- [Goal of the exercise]: Using the entries below, write out the line with "back to the original file.", the line with "book contains one or more sheets", and every line in between, exactly as each is written.

━━━ Dataset excerpts

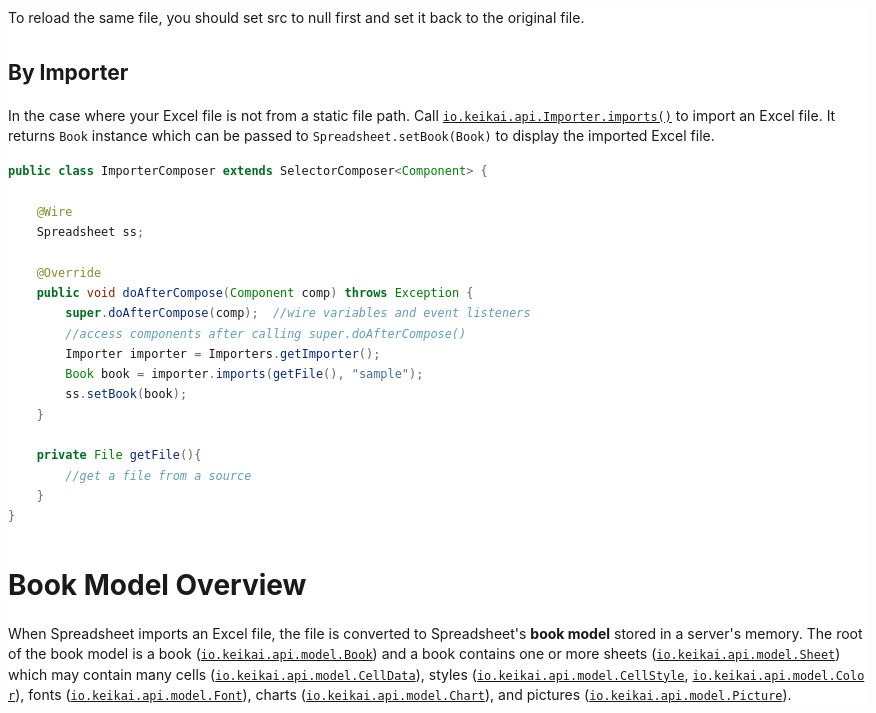 To reload the same file, you should set src to null first and set it
back to the original file.

## By Importer

In the case where your Excel file is not from a static file path. Call [`io.keikai.api.Importer.imports()`](https://keikai.io/javadoc/latest/io/keikai/api/Importer.html) to import an Excel file. It returns `Book` instance which can be passed to `Spreadsheet.setBook(Book)` to display the imported Excel file.

``` java
public class ImporterComposer extends SelectorComposer<Component> {

    @Wire
    Spreadsheet ss;
    
    @Override
    public void doAfterCompose(Component comp) throws Exception {
        super.doAfterCompose(comp);  //wire variables and event listeners
        //access components after calling super.doAfterCompose()
        Importer importer = Importers.getImporter();
        Book book = importer.imports(getFile(), "sample");
        ss.setBook(book);
    }
    
    private File getFile(){
        //get a file from a source
    }
}
```

# Book Model Overview

When Spreadsheet imports an Excel file, the file is converted to
Spreadsheet's **book model** stored in a server's memory. The root of
the book model is a book
([`io.keikai.api.model.Book`](https://keikai.io/javadoc/latest/io/keikai/api/model/Book.html)) and a
book contains one or more sheets
([`io.keikai.api.model.Sheet`](https://keikai.io/javadoc/latest/io/keikai/api/model/Sheet.html)) which
may contain many cells
([`io.keikai.api.model.CellData`](https://keikai.io/javadoc/latest/io/keikai/api/model/CellData.html)),
styles
([`io.keikai.api.model.CellStyle`](https://keikai.io/javadoc/latest/io/keikai/api/model/CellStyle.html),
[`io.keikai.api.model.Color`](https://keikai.io/javadoc/latest/io/keikai/api/model/Color.html)), fonts
([`io.keikai.api.model.Font`](https://keikai.io/javadoc/latest/io/keikai/api/model/Font.html)),
charts
([`io.keikai.api.model.Chart`](https://keikai.io/javadoc/latest/io/keikai/api/model/Chart.html)), and
pictures
([`io.keikai.api.model.Picture`](https://keikai.io/javadoc/latest/io/keikai/api/model/Picture.html)).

━━━━━━

- [Result of the exercise]:
back to the original file.

## By Importer

In the case where your Excel file is not from a static file path. Call [`io.keikai.api.Importer.imports()`](https://keikai.io/javadoc/latest/io/keikai/api/Importer.html) to import an Excel file. It returns `Book` instance which can be passed to `Spreadsheet.setBook(Book)` to display the imported Excel file.

``` java
public class ImporterComposer extends SelectorComposer<Component> {

    @Wire
    Spreadsheet ss;
    
    @Override
    public void doAfterCompose(Component comp) throws Exception {
        super.doAfterCompose(comp);  //wire variables and event listeners
        //access components after calling super.doAfterCompose()
        Importer importer = Importers.getImporter();
        Book book = importer.imports(getFile(), "sample");
        ss.setBook(book);
    }
    
    private File getFile(){
        //get a file from a source
    }
}
```

# Book Model Overview

When Spreadsheet imports an Excel file, the file is converted to
Spreadsheet's **book model** stored in a server's memory. The root of
the book model is a book
([`io.keikai.api.model.Book`](https://keikai.io/javadoc/latest/io/keikai/api/model/Book.html)) and a
book contains one or more sheets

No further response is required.